6. Mylingar – Döda Själa (Amor Fati)
I Profanatica vanno in Islanda e registrano un disco. Questo mi aspetterei di trovare scritto sulla copertina di “Döda Själa” un disco che spazza via la grande maggioranza delle uscite contemporanee grazie ad una ferocia e ad una possanza notevoli. Rozzezza, distorsione a livelli inumani, blast beat furibondo (ma la batteria non fa solo quello), riff dissonanti e schizoidi. Black metal e death metal si incontrano nelle loro forme più primordiali e ne esce un disco entusiasmante dove sentiamo una voce di una cattiveria come non se ne sentiva da tempo. Dove passano i Mylingar, band svedese, di cui si sa poco o nulla, non cresce più nulla. E siamo solo al secondo album. Speriamo di vederli presto dal vivo.
7. Nasheim – Jord Och Aska (Northern Silence)
Il secondo lavoro di Nasheim ha tutti gli ingredienti del black metal pagano con i classici passaggi folk acustici. Il livello di ispirazione di questi tre lunghi brani è alto malgrado il mastermind del progetto sia il solo Erik Grahn. Abbiamo per le mani una nuova splendida colonna sonora per una lunga passeggiata al tramonto, tra i boschi, d’inverno. La solitudine dell’esistenza umana e l’ineffabile durezza della natura a cui siamo comunque innegabilmente legati a doppia mandata sono i messaggi veicolati dalle note di questo disco. Per fare questo, Nasheim ci trascina tra lunghi arpeggi più o meno distorti (che ricordano anche alcune cose fuori dal genere vedi gli Earth) e qualche rara cavalcata che permette di sfogare la tensione accumulata durante lo svolgimento dei brani.

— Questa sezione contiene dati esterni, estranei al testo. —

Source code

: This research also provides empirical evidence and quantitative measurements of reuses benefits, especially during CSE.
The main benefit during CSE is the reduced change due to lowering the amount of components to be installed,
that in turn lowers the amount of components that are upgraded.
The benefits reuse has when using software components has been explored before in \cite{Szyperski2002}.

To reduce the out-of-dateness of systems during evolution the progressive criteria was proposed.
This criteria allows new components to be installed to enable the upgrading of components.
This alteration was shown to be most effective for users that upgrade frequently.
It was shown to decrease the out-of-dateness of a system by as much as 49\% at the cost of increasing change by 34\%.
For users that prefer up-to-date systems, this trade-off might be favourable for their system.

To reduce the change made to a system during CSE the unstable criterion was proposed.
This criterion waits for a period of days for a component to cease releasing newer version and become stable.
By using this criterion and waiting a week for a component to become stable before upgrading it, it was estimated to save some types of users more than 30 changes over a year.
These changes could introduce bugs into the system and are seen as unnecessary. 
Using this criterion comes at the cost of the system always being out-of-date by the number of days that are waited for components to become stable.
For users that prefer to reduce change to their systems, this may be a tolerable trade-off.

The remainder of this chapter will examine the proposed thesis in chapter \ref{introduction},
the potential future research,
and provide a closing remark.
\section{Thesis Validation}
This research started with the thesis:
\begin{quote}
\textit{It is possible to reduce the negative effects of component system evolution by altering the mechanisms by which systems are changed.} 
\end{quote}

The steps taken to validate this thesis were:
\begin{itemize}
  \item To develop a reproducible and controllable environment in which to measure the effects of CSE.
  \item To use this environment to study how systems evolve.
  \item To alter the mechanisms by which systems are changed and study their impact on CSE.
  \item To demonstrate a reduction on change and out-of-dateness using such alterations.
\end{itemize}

8. Árstíðir Lífsins – Saga á Tveim Tungum I: Vápn Ok Viðr (Van Records)
Torniamo in Islanda (anche se due terzi della band è tedesca) per il quarto album in carriera degli Arstidir Lifsins, un disco il cui punto di forza sono le atmosfere epiche costruite dal trio grazie anche all’utilizzo di strumenti adatti a ricreare le loro visioni pagane (archi, vibrafono, organo). Il lavoro è la prima parte di un’opera che verrà completata nel 2020 ed è molto vario e coinvolgente sia nelle parti più tirate (alcuni momenti sono davvero entusiasmanti), sia dove la band si lascia andare a passaggi più quieti e atmosferici, a volte acustici. Quasi sempre azzeccato l’intervento di cori salmodianti, una delle caratteristiche della band sin dagli inizi e ormai sdoganati al “grande” pubblico dai polacchi Batushka.
9. Drastus – La Croix De Sang (NoEvDia)
Se avete provato piacere con i Mylingar, allora anche l’assalto sonoro dei Drastus potrebbe fare al caso vostro. I francesi (in realtà una one man band), con il loro secondo album si mostrano leggermente più educati e meno distorti degli svedesi ma la ferocia d’esecuzione e la voglia di andare giù pesante si sentono eccome. Black metal costruito su riff mesmerizzanti usati come mazze sulla testa dell’ascoltatore per un risultato finale che ha come punti di riferimento MGLA (con meno pulizia d’esecuzione e nella produzione) e Deathspell Omega (con meno tecnica a disposizione). Bersaglio centrato.